A runway or an air strip at airports is designed to withstand the weight of massive commercial flights. The first time an attempt was made to land a commercial flight on a highway was in the US by a Southern Airways airplane way back in 1977. It was a desperate attempt at an emergency landing. The result: 63 people on board and 9 people on ground were killed.
Last week, Nitin Gadkari, Minister of Road Transport and Highways of India, said the government was looking at a proposal to turn roadways in far-flung villages into runways for planes to land and take off.
On the face of it, the idea is fraught with many challenges. And there are more questions than answers: can there be safeguards against accidents of the kind that happend in the US? Can the road take the load of a plane?
To be sure, the minister said the roads made of cement and concrete can handle a plane's weight. But so far we have been able to land only a military aircraft successfully on a village tarmac and not a civilian plane. Only last year, it was decided that a part of the Yamuna expressway in Uttar Pradesh will be used as a road runway for fighter jets. That too only during emergency situations when jets are unable to land on an airbase.
"While the idea of using flat highways in remote locations as part-time runways is fantastic, it needs a reality-check. While emergency landing on highways in case of a war or mechanical failure is fine, doing it for regular commercial flights appears challenging," Amber Dubey, partner and India head of aerospace and defence at global consultancy KPMG told moneycontrol.com.
Other challenges are more pressing: a runway needs at least 3 kilometres for the plane to taxi before taking off or coming to a halt. Any electric pole or mobile tower on the stretch will have to be done away with. Also, human traffic has to be down to a minimum on such roads. It explains why Gadkari picked Arunachal Pradesh to be a testing ground for this project as the traffic there is low.

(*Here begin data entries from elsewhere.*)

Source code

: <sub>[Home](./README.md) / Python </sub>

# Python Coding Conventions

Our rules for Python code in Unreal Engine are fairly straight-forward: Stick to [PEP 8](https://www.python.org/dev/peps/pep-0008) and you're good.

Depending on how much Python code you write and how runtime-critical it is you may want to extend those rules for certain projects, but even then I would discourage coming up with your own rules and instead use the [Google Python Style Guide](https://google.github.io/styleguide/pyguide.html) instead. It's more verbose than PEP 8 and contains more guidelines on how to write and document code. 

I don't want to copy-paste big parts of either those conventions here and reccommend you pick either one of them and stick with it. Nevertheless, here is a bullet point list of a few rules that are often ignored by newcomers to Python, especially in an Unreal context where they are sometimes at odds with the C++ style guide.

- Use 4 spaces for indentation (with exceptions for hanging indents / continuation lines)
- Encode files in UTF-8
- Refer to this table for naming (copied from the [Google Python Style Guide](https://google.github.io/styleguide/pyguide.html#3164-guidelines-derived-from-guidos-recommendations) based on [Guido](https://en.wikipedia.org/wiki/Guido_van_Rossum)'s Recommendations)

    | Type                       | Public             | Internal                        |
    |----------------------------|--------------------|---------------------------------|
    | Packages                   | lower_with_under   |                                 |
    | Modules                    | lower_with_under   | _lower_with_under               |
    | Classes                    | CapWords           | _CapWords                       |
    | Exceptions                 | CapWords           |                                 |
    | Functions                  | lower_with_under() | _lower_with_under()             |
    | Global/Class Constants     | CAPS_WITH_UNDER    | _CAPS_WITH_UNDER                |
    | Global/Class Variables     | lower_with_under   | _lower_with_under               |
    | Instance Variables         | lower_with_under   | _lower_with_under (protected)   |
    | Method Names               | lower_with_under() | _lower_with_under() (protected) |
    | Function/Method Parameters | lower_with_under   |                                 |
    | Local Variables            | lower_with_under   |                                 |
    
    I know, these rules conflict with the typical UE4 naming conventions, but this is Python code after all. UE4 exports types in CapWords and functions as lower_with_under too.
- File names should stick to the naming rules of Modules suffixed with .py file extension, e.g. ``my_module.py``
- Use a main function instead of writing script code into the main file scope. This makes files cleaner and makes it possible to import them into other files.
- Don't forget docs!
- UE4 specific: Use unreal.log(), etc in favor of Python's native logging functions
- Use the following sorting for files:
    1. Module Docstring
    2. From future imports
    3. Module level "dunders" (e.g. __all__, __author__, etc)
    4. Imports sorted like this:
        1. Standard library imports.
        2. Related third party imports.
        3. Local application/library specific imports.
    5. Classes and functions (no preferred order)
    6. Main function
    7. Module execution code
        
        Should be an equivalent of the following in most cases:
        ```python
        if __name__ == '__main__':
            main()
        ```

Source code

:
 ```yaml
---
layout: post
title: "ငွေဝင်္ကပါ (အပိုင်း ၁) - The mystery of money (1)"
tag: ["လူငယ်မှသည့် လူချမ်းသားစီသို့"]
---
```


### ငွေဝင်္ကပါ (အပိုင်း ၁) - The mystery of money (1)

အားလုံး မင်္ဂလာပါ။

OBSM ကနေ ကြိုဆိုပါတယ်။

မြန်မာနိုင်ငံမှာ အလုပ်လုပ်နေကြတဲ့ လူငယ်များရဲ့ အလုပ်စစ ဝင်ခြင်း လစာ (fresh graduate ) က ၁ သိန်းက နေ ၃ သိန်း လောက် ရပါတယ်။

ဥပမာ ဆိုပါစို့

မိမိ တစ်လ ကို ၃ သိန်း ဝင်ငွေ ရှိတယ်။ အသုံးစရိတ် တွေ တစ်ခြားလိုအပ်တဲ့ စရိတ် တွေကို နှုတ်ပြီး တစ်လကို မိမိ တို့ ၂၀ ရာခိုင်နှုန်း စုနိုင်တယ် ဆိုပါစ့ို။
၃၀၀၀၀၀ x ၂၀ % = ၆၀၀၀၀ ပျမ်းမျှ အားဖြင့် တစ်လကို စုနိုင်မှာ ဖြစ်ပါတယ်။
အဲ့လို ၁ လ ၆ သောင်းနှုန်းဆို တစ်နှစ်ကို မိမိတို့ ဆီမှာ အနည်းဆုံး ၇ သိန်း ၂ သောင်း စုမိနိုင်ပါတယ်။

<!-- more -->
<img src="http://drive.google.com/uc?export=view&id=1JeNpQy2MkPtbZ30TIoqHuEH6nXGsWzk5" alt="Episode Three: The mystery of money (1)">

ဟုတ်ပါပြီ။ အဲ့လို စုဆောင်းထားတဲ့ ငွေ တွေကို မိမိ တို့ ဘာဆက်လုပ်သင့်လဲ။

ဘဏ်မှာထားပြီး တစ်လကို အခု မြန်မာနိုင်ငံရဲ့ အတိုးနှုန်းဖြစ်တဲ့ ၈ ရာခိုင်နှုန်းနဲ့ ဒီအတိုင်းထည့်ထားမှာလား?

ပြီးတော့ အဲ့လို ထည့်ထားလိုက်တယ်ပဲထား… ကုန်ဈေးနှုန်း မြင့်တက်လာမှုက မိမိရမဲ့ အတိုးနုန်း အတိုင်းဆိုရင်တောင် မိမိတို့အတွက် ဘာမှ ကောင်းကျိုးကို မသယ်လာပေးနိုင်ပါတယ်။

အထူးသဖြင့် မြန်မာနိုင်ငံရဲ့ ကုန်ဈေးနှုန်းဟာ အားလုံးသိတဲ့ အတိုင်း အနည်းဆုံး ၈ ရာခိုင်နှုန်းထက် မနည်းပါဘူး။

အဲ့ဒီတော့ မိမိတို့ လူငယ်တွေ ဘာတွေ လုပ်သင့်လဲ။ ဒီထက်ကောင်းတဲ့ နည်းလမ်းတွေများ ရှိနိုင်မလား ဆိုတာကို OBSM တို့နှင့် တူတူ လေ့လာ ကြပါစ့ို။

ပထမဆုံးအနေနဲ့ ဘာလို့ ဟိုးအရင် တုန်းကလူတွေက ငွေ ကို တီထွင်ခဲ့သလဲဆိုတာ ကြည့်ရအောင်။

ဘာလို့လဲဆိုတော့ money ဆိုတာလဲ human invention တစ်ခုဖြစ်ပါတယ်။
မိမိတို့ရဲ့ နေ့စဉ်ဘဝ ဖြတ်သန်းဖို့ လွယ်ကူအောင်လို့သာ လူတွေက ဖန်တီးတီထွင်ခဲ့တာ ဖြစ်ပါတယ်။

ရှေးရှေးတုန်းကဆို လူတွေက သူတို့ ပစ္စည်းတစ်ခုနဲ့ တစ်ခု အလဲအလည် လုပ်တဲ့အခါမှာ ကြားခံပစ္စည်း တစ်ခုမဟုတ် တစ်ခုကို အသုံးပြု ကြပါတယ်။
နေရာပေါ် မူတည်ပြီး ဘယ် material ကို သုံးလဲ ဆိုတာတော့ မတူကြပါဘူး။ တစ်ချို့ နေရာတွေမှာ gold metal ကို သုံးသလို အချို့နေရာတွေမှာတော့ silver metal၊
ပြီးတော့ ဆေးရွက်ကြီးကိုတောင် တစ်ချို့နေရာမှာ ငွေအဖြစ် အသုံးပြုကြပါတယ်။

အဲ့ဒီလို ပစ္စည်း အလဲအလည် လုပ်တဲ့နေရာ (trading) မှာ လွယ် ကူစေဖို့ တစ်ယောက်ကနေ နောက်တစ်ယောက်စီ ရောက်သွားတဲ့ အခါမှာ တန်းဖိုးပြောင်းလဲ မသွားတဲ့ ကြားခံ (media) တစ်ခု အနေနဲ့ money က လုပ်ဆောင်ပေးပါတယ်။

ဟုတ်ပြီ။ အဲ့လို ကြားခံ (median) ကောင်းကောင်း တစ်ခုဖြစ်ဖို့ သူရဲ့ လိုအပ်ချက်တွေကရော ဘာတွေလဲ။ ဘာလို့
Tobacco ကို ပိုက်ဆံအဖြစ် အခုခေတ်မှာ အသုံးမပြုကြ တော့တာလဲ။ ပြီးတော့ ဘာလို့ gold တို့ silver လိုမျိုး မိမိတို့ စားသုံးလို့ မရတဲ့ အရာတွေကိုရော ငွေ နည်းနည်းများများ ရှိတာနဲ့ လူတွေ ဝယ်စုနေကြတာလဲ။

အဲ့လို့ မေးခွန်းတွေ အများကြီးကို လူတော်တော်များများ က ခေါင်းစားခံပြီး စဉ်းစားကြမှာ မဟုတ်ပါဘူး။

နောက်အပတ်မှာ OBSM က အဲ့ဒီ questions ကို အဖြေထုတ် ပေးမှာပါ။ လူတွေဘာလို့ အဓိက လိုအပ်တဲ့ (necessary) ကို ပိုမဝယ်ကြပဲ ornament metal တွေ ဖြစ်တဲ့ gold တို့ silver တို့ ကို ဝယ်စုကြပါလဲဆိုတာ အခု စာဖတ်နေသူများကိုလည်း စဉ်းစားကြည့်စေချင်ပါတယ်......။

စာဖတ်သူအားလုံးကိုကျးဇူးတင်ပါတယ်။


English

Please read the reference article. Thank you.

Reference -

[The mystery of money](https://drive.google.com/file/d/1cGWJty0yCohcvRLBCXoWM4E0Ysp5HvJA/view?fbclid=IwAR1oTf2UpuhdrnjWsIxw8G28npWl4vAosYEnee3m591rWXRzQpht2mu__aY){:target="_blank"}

There are strict ICAO guidelines on runway design, obstacle analysis, runway lighting, safety distances, aircraft and airport security, says Dubey. Once these are addressed, the government can experiment at 1-2 locations before taking a final call, he said.
Government will have to purchase land in and around the highway to widen the road that can take the wingspan of the plane.
Dubey also added that in a country where costly commercial aircraft were damaged last year due to buffaloes and wild boars in airports like Surat and Jabalpur respectively, such a plan requires a thorough analysis from a techno-commercial, regulatory and practicality perspective.